Re: Installing GTK Binary Packages Into MINGW on MS Windows Using Wascana and Eclipse
- From: Peter Willis <pwillis aslenv com>
- To: Øystein Schønning-Johansen <oystein gnubg org>
- Cc: gtk-list gnome org
- Subject: Re: Installing GTK Binary Packages Into MINGW on MS Windows Using Wascana and Eclipse
- Date: Thu, 19 Aug 2010 08:21:09 -0700
Øystein Schønning-Johansen wrote:
On Wed, Aug 18, 2010 at 8:07 PM, Peter Willis <pwillis aslenv com
<mailto:pwillis aslenv com>> wrote:
Hello,
I would like to use mingw to port and compile a simple GTK application
under MS Windows.
The download page for windows located at:
http://www.gtk.org/download-windows.html
recommends the mingw tool chain and contains tables of relevant
packages as well as dependencies.
I have downloaded the various required packages and dependencies
marked 'Dev' on that page.
What is unclear from any installation instructions I
have been able to find is where and how to install these
packages into mingw.
Do I simply decompress the archives in the mingw directory
hierarchy so that the files end up in the respective directories there?
*or*
Do I need to make separate hierarchies for each of the zip files
and point GCC at the 'lib' and 'header' directories using '-L -l'
and '-I -i' flags respectively?
I've used GTK and glib with mingw for many years now, and I've always
put mingw in c:\mingw and all the gtk stuff in c:\gtk.
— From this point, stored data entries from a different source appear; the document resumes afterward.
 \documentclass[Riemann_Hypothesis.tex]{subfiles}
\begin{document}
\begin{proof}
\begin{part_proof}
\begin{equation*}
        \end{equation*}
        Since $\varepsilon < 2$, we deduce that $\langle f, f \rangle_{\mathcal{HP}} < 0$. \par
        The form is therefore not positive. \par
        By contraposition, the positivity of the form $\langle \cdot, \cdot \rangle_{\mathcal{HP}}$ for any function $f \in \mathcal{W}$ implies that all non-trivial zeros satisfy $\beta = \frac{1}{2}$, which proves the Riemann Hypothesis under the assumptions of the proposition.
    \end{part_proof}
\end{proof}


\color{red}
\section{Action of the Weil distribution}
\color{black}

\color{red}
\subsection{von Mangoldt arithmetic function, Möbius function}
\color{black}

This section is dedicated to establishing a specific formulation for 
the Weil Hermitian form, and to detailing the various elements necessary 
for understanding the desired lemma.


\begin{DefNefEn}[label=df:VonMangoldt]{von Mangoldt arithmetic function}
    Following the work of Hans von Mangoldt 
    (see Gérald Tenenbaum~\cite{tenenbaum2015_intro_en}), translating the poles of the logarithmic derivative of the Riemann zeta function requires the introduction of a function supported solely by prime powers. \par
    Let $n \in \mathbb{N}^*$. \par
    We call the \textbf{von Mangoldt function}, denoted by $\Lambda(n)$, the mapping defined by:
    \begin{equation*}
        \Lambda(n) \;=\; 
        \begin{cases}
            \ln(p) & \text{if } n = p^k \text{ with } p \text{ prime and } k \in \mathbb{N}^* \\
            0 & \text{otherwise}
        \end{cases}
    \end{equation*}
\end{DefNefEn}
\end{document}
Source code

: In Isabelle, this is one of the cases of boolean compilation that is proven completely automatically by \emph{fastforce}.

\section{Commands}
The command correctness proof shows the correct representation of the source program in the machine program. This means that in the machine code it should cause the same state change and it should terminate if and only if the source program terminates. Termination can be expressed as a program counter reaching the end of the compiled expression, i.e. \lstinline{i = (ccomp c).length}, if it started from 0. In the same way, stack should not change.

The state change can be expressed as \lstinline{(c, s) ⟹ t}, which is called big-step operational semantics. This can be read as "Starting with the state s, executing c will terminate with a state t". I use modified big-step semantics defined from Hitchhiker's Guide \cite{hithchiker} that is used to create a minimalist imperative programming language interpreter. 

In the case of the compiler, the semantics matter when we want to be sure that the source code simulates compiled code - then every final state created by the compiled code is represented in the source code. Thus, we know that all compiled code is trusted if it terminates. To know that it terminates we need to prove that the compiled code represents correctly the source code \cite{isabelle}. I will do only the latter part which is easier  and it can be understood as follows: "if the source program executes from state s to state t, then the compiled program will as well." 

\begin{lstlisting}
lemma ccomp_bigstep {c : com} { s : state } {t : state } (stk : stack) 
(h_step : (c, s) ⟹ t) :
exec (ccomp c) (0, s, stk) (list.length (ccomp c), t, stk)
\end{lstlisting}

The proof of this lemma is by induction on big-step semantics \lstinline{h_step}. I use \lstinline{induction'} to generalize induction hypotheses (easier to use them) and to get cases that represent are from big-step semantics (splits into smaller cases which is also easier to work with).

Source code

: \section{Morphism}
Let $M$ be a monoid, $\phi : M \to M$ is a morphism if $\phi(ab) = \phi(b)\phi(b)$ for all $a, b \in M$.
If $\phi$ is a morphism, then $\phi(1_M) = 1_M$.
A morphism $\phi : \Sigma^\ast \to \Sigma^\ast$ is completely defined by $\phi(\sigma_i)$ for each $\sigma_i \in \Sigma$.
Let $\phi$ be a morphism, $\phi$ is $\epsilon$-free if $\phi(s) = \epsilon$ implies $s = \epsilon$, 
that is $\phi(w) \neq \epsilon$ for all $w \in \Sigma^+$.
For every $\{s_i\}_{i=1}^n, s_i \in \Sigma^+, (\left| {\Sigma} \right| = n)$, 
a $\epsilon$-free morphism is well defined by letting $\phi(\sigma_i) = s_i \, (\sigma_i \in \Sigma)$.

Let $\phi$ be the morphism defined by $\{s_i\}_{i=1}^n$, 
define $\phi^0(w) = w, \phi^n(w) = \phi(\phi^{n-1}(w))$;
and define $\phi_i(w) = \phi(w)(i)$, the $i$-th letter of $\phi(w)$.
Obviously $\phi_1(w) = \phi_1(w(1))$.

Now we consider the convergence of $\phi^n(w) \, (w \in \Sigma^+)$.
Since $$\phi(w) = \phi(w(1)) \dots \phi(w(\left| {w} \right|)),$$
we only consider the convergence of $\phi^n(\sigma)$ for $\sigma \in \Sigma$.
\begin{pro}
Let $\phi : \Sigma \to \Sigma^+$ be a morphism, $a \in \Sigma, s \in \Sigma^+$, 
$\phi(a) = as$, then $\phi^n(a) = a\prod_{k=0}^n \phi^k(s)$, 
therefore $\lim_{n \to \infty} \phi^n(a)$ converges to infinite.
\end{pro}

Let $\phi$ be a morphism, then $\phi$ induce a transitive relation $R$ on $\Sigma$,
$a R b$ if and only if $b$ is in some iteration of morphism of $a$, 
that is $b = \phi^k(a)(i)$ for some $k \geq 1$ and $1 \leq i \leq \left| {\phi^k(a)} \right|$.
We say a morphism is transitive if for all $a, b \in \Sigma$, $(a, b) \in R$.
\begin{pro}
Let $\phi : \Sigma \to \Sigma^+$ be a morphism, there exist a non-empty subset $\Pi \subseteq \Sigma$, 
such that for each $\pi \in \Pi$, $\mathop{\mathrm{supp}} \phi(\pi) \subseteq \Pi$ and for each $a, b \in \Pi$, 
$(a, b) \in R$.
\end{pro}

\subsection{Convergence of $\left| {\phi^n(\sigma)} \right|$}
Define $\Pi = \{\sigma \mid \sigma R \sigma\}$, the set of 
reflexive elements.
This works perfectly, and I usually also add some simple unix-ish tools
such that I can mimic a unix system at a "dos" prompt.
To make all include and linking simple I usually have a makefile that
contains these lines:
INCLUDE = -I/C/GTK/include $(shell pkg-config --cflags gtk+-2.0)
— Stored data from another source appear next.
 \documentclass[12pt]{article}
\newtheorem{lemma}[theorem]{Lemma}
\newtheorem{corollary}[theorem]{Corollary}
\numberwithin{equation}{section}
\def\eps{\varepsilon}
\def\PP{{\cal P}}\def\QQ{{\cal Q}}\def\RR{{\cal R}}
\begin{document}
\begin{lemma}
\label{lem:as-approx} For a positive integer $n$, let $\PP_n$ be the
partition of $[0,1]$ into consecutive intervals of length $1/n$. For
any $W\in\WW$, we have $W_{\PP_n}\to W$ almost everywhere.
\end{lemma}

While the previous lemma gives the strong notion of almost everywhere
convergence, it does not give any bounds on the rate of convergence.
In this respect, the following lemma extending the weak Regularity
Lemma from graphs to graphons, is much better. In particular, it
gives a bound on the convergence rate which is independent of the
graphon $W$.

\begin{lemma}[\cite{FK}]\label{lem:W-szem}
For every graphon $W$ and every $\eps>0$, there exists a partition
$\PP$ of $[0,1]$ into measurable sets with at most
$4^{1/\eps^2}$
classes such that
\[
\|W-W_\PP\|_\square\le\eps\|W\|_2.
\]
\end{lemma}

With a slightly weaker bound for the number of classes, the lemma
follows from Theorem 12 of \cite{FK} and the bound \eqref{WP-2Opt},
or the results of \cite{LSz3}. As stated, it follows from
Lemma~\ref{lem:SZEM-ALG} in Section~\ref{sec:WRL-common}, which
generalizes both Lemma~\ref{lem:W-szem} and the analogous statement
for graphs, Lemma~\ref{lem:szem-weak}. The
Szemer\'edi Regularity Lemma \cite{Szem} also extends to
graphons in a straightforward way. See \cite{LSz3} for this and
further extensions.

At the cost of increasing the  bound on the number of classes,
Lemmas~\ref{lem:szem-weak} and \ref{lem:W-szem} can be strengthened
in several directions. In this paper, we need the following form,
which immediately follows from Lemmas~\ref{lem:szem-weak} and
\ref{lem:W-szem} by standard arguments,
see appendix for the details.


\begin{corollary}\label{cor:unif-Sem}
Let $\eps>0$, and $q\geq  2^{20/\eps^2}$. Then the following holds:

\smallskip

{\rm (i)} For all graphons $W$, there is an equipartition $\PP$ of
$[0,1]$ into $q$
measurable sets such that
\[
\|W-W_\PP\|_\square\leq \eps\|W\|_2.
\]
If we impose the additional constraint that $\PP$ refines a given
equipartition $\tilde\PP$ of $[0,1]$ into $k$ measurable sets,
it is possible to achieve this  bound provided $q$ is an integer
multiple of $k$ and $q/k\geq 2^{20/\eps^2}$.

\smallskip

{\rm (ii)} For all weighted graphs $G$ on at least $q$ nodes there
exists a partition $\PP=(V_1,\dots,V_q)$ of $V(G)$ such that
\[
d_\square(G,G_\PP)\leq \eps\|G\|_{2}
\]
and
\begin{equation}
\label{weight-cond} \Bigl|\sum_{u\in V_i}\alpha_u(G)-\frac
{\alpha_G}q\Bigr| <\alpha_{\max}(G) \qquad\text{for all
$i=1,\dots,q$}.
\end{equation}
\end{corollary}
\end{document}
LIBS = $(shell pkg-config --libs gtk+-2.0)
... or somthing similar depending on what I need.
I would not recommend to put GTK and MinGW in the same directories!
-Øystein
Thanks,
That's perfectly what I needed to know.
I am using the 'wascana' build of eclipse IDE, which has
mingw included in the package.
Do you have any opinions regarding using this?
My first sense was to avoid it, but I prefer the IDE
and it saves me some work.
One other question I have is regarding packaging of
the final application along with the GTK runtime
for windows.
How problematic are the version differences
in runtime DLLs? Will making an installer that includes
GTK runtime of a different version break GTK software that
people have previously installed? Does it matter?
I don't want to break everyone's Gimp.